# TASK BRIEF
Where does the string "outra" appear? Copy every line of the entries below that holds it.

++++ INFORMATION SUPPLIED

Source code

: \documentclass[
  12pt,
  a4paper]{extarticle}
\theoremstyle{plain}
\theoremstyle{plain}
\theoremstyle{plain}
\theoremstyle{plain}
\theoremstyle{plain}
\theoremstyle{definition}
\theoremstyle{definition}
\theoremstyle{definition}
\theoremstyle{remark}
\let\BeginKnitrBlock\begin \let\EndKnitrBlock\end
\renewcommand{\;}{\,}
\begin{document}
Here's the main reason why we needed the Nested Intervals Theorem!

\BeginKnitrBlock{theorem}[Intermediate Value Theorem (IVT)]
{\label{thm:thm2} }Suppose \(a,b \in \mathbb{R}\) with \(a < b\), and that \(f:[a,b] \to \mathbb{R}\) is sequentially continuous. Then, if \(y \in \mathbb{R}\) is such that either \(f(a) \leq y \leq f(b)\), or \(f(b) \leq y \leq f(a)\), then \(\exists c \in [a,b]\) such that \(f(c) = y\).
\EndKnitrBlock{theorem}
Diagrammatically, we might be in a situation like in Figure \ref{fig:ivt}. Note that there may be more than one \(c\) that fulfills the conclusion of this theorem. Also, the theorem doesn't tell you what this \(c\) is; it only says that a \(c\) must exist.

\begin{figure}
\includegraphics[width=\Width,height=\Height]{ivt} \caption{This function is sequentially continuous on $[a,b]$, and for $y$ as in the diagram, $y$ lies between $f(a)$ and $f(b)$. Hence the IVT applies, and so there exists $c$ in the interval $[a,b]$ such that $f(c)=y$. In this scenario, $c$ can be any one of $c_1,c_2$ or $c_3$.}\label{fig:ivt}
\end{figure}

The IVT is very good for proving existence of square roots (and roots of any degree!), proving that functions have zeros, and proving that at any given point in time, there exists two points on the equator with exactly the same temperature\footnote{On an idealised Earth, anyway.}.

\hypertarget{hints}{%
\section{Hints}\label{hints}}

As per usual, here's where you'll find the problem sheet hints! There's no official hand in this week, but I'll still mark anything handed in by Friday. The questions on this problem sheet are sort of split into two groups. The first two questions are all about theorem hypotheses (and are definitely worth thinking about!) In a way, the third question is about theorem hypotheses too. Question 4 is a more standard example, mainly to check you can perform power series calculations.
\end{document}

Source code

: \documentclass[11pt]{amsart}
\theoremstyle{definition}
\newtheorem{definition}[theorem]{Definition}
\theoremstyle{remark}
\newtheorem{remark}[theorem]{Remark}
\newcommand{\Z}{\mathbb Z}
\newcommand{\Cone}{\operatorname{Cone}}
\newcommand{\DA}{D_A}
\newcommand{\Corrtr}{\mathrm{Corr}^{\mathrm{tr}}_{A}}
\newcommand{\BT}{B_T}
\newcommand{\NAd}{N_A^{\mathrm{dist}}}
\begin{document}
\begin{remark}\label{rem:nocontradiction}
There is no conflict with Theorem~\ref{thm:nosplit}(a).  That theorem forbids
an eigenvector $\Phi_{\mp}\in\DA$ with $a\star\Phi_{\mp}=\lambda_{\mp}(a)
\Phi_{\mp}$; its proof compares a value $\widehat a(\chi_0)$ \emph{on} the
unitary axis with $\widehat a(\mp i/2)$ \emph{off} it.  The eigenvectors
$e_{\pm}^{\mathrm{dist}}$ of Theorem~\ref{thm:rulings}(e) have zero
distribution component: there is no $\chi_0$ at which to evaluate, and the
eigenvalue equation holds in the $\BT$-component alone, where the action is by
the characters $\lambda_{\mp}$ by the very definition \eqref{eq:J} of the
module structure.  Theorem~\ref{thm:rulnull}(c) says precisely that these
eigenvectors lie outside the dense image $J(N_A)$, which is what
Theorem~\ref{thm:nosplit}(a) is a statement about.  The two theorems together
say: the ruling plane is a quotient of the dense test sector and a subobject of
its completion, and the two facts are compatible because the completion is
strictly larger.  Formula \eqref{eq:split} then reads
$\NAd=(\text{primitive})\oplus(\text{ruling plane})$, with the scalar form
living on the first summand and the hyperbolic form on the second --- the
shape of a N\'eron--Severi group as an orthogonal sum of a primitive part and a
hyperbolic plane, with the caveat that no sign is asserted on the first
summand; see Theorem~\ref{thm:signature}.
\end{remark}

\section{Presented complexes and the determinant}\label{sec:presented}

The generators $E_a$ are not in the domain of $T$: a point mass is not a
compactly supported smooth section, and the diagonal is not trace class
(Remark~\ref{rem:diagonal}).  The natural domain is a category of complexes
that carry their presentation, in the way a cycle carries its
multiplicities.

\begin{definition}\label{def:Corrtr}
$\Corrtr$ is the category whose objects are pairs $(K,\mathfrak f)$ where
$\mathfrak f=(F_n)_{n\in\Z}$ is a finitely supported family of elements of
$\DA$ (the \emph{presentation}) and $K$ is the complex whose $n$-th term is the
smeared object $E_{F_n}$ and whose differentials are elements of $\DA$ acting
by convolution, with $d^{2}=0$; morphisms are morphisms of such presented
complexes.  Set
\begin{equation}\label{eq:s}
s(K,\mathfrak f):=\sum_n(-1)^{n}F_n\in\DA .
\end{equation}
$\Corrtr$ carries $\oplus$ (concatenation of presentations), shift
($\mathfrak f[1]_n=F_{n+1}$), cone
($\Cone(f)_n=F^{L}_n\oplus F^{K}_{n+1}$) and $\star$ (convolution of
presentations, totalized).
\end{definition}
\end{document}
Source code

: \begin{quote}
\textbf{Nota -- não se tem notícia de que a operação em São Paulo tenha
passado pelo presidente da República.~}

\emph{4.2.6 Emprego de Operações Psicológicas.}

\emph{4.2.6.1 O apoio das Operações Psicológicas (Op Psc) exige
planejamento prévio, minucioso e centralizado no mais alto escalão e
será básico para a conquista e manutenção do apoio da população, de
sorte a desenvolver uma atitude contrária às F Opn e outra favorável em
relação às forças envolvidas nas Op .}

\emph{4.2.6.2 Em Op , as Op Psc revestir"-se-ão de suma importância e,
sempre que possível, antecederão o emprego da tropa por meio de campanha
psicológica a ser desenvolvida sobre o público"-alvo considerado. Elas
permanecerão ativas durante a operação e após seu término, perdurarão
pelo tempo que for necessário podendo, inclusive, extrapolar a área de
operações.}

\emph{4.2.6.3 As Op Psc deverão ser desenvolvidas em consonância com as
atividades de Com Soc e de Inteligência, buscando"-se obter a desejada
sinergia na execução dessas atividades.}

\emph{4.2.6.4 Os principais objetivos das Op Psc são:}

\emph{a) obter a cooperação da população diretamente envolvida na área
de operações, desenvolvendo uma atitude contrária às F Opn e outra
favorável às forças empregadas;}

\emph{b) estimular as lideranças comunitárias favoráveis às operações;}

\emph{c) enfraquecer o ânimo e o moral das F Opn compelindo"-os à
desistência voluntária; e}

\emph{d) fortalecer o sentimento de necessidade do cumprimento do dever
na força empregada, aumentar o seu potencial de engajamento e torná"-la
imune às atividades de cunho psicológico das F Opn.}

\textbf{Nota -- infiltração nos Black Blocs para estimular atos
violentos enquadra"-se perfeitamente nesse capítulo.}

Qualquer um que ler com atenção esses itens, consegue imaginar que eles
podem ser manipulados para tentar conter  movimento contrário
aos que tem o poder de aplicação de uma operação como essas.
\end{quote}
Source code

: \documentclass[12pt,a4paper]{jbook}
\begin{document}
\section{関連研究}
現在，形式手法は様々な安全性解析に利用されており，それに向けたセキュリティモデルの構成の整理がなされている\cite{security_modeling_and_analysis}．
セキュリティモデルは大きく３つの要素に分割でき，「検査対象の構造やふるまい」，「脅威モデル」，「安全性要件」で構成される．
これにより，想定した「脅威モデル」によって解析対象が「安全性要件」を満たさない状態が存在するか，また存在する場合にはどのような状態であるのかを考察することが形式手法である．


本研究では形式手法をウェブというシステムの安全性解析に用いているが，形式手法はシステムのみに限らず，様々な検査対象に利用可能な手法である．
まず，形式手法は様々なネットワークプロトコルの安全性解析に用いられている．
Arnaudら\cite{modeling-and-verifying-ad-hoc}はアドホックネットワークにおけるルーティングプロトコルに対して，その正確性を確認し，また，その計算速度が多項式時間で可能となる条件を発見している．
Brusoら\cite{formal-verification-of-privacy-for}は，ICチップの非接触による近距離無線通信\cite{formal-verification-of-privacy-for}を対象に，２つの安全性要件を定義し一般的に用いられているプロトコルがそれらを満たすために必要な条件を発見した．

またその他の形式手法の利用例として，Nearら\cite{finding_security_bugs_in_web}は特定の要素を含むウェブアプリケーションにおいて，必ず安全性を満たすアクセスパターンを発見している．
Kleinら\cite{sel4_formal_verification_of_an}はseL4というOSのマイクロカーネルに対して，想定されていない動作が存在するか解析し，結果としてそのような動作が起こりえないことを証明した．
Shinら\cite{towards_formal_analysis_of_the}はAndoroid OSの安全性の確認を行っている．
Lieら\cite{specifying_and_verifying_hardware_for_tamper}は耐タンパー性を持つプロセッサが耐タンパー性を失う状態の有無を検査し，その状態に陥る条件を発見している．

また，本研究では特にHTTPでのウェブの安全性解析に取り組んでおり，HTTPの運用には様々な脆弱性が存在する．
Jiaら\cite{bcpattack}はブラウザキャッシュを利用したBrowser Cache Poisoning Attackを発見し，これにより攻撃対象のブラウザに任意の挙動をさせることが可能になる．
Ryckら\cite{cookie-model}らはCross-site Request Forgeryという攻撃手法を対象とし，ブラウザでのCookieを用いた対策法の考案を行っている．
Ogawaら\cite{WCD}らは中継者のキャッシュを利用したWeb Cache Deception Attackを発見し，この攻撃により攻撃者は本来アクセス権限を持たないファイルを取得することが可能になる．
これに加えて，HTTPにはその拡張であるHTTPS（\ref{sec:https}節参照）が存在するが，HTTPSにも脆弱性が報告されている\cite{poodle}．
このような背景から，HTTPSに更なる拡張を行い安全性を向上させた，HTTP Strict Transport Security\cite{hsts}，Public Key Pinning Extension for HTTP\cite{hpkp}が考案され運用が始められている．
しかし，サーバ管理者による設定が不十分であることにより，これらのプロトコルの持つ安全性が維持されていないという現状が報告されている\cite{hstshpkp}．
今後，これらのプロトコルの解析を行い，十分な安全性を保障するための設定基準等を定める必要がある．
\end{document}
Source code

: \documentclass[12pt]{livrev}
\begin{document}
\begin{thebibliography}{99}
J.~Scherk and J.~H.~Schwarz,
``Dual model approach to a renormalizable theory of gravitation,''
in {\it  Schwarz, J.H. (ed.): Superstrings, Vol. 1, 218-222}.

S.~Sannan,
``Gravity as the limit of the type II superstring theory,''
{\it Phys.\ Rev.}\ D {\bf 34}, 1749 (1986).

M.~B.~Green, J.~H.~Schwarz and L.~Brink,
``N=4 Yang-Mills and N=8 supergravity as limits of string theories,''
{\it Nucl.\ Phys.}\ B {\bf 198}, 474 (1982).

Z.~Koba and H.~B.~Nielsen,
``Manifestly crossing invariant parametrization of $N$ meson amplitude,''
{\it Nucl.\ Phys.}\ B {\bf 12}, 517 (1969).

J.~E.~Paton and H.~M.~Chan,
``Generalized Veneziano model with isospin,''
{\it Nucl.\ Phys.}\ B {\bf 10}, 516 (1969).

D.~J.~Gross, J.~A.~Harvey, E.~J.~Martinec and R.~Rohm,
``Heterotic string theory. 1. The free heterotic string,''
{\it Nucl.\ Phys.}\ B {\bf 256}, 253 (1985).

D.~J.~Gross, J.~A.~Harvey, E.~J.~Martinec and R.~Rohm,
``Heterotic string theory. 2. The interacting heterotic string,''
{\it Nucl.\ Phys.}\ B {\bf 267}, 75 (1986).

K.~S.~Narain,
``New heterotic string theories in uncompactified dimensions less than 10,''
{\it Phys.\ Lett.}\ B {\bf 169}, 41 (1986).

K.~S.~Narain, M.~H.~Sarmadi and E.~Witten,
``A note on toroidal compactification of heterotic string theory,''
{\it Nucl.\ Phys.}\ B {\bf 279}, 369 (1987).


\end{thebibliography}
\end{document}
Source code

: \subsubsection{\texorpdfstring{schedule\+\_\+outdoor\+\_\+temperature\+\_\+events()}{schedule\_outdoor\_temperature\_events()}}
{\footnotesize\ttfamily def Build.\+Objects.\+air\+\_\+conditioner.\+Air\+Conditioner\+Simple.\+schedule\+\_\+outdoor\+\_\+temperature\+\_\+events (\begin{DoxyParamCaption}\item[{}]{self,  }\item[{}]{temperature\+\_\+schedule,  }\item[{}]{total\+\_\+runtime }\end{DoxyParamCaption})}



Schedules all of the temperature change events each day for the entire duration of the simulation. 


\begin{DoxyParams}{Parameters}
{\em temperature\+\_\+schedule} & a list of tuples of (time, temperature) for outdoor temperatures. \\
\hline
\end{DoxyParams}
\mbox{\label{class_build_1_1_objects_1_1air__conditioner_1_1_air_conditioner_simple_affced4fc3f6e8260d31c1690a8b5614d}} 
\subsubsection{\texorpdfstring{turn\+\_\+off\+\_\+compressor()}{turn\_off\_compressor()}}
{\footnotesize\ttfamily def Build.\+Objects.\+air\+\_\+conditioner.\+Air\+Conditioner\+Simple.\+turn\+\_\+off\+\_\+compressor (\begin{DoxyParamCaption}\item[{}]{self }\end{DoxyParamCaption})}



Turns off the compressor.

++++++++

# ANSWER
sorte a desenvolver uma atitude contrária às F Opn e outra favorável em
de operações, desenvolvendo uma atitude contrária às F Opn e outra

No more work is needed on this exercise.